"blogs" is the word to look for; copy each line of the listing where it occurs.

Supplied information
▶

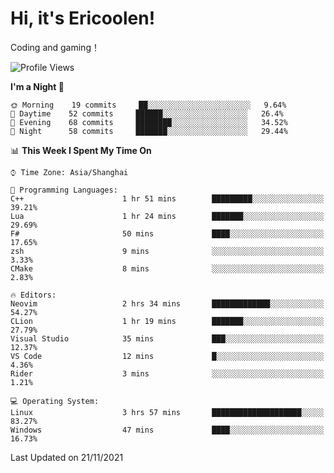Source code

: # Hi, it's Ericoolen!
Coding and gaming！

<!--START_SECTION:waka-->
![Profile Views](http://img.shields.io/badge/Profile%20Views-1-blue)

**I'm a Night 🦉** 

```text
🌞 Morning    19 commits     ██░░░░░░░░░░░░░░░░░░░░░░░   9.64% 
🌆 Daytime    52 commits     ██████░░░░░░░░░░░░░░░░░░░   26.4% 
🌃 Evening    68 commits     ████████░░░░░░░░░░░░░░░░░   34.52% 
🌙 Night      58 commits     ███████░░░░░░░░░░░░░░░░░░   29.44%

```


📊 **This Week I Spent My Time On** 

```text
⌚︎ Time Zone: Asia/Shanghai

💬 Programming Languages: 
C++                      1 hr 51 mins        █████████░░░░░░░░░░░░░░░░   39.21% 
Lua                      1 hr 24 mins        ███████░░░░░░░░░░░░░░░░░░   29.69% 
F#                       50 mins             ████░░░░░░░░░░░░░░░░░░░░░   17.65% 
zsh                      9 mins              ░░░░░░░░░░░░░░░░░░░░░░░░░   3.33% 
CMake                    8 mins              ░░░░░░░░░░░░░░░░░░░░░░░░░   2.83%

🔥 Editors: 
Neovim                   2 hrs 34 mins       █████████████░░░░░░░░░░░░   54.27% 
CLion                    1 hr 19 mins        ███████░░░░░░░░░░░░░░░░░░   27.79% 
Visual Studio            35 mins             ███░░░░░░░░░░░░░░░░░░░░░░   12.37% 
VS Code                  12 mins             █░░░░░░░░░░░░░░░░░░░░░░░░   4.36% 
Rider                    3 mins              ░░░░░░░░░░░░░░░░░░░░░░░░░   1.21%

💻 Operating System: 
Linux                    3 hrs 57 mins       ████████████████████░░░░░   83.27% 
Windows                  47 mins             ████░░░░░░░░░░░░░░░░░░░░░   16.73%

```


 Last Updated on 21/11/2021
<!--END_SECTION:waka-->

◀
▶

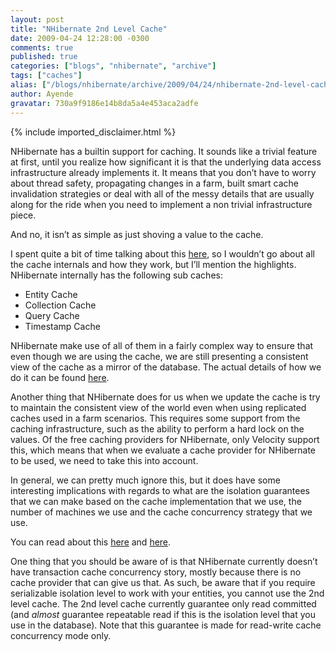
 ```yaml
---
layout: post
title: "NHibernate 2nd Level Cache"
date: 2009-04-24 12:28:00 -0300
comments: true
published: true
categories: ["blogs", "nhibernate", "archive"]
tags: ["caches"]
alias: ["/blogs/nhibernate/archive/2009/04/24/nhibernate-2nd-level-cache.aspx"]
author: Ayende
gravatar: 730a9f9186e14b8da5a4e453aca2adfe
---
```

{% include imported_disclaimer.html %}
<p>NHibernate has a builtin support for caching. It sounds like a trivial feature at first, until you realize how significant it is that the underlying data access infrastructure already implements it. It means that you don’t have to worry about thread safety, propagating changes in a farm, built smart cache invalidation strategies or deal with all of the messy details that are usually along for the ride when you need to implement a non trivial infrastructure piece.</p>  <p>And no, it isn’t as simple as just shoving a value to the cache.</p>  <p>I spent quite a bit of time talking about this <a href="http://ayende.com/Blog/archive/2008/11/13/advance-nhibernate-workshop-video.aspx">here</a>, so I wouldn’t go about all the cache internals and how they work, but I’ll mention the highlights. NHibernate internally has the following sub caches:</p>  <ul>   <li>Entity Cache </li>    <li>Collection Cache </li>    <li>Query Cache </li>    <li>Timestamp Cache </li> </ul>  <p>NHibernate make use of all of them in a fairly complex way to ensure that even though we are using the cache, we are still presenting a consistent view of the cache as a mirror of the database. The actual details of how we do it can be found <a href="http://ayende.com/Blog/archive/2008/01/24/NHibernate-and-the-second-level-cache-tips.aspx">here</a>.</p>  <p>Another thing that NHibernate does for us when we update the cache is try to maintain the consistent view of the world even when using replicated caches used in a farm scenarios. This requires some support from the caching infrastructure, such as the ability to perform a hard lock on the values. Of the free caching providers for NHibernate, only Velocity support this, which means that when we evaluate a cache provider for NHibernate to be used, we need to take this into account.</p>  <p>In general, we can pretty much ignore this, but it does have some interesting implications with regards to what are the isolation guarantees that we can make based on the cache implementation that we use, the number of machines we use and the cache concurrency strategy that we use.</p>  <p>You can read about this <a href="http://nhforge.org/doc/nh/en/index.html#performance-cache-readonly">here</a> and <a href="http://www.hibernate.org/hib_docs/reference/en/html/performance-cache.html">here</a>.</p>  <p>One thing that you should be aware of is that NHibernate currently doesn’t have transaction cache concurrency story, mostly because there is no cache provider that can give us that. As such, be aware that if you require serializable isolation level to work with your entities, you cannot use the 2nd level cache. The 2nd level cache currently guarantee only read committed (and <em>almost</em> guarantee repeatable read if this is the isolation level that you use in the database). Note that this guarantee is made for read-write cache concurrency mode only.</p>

◀

Exercise result
categories: ["blogs", "nhibernate", "archive"]
alias: ["/blogs/nhibernate/archive/2009/04/24/nhibernate-2nd-level-cache.aspx"]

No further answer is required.